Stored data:
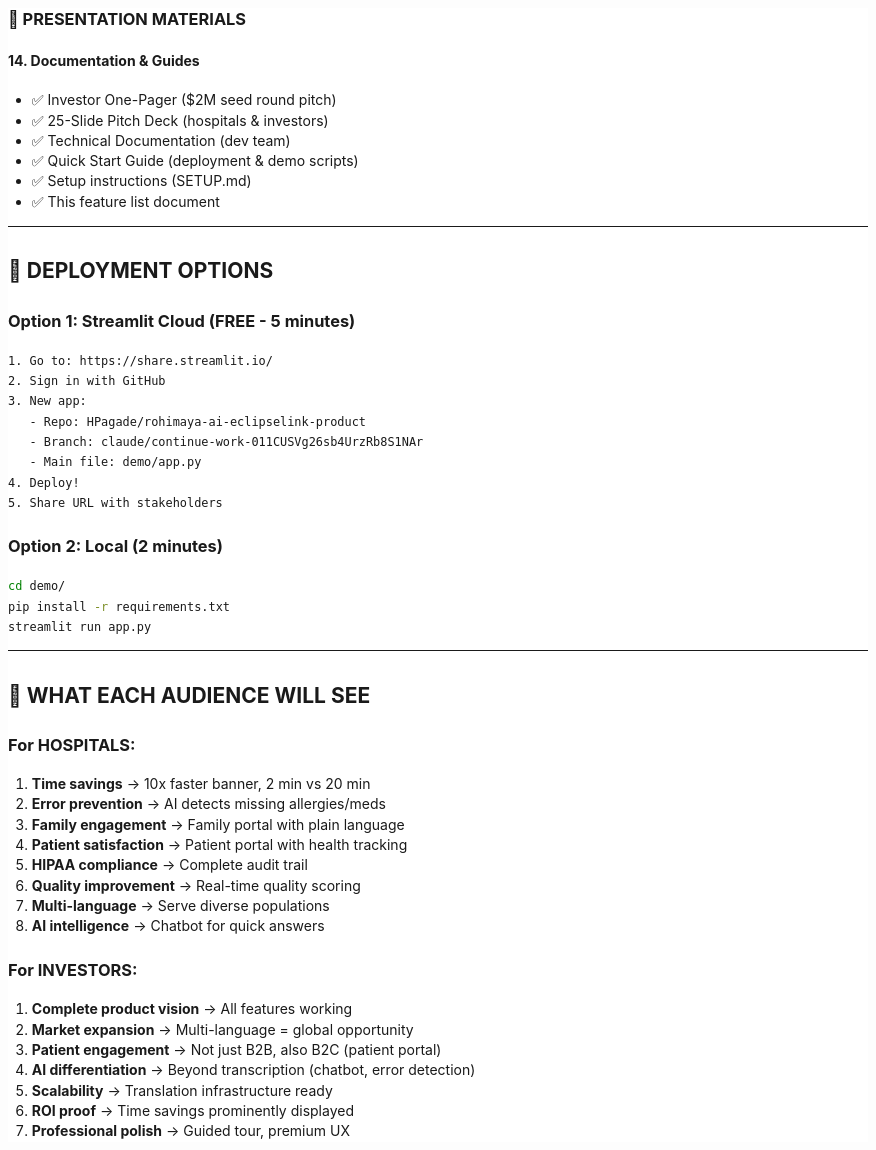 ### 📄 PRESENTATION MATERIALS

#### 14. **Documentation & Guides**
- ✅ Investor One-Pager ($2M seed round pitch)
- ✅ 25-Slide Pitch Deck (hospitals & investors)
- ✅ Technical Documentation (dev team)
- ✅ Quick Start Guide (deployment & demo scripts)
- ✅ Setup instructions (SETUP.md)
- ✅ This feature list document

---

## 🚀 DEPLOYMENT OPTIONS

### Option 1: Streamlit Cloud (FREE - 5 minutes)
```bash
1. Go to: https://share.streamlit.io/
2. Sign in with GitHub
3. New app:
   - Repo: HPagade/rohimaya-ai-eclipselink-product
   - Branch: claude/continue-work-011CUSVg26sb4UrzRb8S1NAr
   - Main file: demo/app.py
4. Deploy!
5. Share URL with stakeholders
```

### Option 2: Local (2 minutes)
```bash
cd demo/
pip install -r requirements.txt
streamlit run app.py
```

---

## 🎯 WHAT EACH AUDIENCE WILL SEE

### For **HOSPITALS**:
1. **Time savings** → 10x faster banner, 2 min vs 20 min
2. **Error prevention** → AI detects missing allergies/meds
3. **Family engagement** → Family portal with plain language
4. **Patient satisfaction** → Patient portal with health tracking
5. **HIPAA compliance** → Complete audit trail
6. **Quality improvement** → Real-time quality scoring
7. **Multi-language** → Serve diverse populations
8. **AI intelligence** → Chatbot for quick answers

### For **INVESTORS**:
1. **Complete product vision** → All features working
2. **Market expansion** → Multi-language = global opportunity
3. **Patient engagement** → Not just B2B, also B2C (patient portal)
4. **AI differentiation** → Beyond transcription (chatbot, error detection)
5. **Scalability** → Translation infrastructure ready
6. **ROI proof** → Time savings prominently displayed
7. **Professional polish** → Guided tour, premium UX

### Problem statement
Give back the records exactly, minus any pictures.

### Problem solution
 ### 📄 PRESENTATION MATERIALS

#### 14. **Documentation & Guides**
- ✅ Investor One-Pager ($2M seed round pitch)
- ✅ 25-Slide Pitch Deck (hospitals & investors)
- ✅ Technical Documentation (dev team)
- ✅ Quick Start Guide (deployment & demo scripts)
- ✅ Setup instructions (SETUP.md)
- ✅ This feature list document

---

## 🚀 DEPLOYMENT OPTIONS

### Option 1: Streamlit Cloud (FREE - 5 minutes)
```bash
1. Go to: https://share.streamlit.io/
2. Sign in with GitHub
3. New app:
   - Repo: HPagade/rohimaya-ai-eclipselink-product
   - Branch: claude/continue-work-011CUSVg26sb4UrzRb8S1NAr
   - Main file: demo/app.py
4. Deploy!
5. Share URL with stakeholders
```

### Option 2: Local (2 minutes)
```bash
cd demo/
pip install -r requirements.txt
streamlit run app.py
```

---

## 🎯 WHAT EACH AUDIENCE WILL SEE

### For **HOSPITALS**:
1. **Time savings** → 10x faster banner, 2 min vs 20 min
2. **Error prevention** → AI detects missing allergies/meds
3. **Family engagement** → Family portal with plain language
4. **Patient satisfaction** → Patient portal with health tracking
5. **HIPAA compliance** → Complete audit trail
6. **Quality improvement** → Real-time quality scoring
7. **Multi-language** → Serve diverse populations
8. **AI intelligence** → Chatbot for quick answers

### For **INVESTORS**:
1. **Complete product vision** → All features working
2. **Market expansion** → Multi-language = global opportunity
3. **Patient engagement** → Not just B2B, also B2C (patient portal)
4. **AI differentiation** → Beyond transcription (chatbot, error detection)
5. **Scalability** → Translation infrastructure ready
6. **ROI proof** → Time savings prominently displayed
7. **Professional polish** → Guided tour, premium UX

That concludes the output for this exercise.